What to do:
Across the records below, how many lines include the string "itself"? State the number and nothing more.

Input material:
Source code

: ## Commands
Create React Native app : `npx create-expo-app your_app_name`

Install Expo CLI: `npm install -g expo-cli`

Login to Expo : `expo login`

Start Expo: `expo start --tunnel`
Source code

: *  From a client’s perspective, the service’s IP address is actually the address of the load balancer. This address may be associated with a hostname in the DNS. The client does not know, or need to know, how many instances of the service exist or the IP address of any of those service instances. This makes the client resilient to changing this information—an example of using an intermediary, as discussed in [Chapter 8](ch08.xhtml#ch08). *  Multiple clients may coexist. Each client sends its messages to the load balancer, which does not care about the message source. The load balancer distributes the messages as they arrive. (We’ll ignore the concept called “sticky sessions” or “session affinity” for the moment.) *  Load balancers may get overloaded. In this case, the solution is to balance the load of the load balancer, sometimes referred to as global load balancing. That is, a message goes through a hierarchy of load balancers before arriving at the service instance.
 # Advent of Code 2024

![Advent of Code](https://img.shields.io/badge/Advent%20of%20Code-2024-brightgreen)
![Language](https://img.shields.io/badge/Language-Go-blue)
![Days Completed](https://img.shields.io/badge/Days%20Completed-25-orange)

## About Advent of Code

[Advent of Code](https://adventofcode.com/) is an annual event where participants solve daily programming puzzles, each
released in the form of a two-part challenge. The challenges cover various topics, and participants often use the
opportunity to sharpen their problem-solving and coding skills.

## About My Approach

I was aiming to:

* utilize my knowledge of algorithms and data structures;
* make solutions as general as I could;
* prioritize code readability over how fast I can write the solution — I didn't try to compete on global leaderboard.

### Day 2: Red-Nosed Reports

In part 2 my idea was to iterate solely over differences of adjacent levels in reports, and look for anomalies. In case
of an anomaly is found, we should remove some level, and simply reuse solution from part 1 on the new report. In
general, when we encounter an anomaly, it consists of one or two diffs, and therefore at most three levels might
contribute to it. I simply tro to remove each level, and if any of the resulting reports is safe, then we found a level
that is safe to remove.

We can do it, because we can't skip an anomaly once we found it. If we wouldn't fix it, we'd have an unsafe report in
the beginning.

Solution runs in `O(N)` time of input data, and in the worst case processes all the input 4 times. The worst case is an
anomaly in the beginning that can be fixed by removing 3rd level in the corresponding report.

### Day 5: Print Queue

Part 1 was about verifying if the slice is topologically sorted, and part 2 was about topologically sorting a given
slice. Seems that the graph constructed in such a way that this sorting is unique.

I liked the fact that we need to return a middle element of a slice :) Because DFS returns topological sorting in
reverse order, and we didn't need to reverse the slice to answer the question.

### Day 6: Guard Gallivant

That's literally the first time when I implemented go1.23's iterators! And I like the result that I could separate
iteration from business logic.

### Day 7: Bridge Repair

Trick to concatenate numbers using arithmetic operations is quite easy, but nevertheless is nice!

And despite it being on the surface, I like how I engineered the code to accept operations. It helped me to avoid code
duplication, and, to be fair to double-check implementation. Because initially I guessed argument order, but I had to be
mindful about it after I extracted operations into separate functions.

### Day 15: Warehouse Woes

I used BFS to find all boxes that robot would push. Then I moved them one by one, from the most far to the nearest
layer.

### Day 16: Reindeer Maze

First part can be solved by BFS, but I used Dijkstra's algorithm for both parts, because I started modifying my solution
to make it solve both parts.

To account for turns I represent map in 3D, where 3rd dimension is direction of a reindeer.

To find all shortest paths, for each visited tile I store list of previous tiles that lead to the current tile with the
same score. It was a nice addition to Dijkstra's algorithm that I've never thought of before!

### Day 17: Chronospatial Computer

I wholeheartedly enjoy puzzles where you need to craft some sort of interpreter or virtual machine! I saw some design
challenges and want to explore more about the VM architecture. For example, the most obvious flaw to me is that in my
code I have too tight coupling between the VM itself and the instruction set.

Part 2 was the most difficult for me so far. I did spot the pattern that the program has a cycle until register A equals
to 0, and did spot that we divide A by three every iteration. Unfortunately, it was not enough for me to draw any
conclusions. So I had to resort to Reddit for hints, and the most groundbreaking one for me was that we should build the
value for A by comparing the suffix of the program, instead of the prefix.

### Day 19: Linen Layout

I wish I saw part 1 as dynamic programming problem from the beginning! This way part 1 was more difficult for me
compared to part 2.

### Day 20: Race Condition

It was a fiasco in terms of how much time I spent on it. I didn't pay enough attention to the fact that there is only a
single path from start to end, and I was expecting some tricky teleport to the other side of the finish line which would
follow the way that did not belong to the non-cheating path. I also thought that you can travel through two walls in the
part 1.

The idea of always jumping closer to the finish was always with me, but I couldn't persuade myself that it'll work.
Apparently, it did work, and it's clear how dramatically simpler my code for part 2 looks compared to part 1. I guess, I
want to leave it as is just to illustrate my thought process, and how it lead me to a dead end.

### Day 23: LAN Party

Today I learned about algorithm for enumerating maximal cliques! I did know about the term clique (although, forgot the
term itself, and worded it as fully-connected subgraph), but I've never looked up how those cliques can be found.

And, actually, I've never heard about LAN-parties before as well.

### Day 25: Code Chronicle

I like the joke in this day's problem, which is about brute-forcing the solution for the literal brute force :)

Task output:
2